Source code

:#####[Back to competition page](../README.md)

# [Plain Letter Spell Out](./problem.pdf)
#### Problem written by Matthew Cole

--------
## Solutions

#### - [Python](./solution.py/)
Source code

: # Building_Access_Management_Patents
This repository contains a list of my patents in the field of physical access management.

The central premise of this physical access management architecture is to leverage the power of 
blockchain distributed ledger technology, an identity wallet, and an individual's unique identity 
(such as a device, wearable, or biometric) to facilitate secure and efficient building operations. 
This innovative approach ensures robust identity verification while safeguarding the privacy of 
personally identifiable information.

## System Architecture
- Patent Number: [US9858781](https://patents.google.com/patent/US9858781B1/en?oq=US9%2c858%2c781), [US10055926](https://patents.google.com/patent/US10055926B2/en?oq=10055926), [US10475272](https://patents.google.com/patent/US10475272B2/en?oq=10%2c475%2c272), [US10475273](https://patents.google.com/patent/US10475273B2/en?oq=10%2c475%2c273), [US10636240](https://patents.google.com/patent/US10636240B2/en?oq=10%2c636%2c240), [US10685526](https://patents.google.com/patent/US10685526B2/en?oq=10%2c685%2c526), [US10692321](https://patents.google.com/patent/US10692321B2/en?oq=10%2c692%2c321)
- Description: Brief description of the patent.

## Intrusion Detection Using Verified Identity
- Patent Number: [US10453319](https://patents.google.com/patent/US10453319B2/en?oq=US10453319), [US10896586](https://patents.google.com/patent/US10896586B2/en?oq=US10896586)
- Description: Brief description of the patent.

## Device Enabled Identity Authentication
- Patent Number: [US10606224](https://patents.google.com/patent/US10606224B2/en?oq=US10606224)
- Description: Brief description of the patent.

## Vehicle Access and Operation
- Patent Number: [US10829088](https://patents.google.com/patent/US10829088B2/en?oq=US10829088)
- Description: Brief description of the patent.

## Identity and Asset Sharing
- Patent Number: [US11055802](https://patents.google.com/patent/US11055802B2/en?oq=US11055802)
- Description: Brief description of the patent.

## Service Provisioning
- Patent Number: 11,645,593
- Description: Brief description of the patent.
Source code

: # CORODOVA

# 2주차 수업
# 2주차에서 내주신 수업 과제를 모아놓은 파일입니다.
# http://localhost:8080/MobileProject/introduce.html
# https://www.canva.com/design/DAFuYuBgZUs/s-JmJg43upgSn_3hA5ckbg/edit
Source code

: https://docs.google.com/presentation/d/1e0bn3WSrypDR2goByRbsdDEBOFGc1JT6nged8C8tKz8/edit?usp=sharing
────────────────
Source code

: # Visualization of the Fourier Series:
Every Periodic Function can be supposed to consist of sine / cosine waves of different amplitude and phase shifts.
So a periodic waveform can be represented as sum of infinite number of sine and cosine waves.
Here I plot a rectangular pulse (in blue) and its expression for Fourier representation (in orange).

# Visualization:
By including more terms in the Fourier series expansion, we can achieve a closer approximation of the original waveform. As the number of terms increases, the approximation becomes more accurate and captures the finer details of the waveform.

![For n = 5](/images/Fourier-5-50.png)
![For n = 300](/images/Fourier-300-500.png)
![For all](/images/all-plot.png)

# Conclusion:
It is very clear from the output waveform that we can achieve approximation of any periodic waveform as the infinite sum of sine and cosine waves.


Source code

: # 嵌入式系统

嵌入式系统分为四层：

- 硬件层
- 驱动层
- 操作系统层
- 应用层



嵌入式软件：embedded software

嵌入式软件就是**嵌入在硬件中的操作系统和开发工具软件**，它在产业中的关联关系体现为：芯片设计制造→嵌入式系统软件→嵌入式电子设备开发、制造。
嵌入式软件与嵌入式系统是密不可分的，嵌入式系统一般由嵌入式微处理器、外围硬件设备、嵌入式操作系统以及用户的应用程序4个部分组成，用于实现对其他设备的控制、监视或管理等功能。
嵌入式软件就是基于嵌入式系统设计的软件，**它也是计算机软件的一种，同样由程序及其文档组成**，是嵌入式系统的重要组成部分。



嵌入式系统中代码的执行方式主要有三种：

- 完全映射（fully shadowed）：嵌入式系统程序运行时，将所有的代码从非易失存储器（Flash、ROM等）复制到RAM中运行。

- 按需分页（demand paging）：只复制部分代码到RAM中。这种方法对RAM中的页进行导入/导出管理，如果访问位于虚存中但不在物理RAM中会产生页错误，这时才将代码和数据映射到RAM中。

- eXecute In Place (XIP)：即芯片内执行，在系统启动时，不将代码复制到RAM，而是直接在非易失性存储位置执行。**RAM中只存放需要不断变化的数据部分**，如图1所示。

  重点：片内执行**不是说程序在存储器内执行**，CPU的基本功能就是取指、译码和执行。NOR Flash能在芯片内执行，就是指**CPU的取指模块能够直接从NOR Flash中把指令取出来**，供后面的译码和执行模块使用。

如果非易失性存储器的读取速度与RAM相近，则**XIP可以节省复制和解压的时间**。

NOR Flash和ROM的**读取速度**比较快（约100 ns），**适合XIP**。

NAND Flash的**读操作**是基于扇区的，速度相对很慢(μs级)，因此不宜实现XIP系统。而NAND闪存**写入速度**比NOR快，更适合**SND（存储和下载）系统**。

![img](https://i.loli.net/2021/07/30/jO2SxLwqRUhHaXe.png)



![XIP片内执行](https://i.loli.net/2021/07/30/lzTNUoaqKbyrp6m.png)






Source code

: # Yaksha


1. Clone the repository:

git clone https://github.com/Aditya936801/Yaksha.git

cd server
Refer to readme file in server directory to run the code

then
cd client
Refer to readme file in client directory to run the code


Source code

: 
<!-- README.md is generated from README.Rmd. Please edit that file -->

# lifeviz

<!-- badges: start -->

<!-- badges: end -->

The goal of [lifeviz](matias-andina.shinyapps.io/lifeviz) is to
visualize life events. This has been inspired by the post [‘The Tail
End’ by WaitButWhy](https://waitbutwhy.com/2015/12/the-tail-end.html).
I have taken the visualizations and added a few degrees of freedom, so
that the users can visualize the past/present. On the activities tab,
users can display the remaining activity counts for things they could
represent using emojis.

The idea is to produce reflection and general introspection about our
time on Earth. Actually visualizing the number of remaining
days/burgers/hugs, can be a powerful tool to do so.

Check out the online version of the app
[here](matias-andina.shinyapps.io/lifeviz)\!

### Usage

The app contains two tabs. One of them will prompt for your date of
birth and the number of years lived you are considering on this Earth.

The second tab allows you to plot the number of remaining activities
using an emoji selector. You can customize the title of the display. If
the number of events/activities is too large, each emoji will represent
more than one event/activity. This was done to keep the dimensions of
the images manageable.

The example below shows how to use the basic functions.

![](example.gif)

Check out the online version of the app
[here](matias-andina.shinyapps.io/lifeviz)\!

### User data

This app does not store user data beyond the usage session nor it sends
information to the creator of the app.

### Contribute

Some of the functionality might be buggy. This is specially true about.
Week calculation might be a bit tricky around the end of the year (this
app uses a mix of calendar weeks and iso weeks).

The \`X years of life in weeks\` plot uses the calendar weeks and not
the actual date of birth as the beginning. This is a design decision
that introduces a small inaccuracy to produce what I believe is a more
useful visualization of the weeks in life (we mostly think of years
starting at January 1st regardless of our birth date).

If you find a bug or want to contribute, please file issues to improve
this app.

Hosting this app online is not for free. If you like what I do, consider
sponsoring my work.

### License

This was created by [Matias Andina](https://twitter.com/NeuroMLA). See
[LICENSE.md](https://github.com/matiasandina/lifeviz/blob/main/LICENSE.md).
────────────────
What to produce
Print, from the entries above, the line with "visualize life events.", the line with "I have taken" and all lines between them, exactly and with nothing else.

Exercise output
visualize life events. This has been inspired by the post [‘The Tail
End’ by WaitButWhy](https://waitbutwhy.com/2015/12/the-tail-end.html).
I have taken the visualizations and added a few degrees of freedom, so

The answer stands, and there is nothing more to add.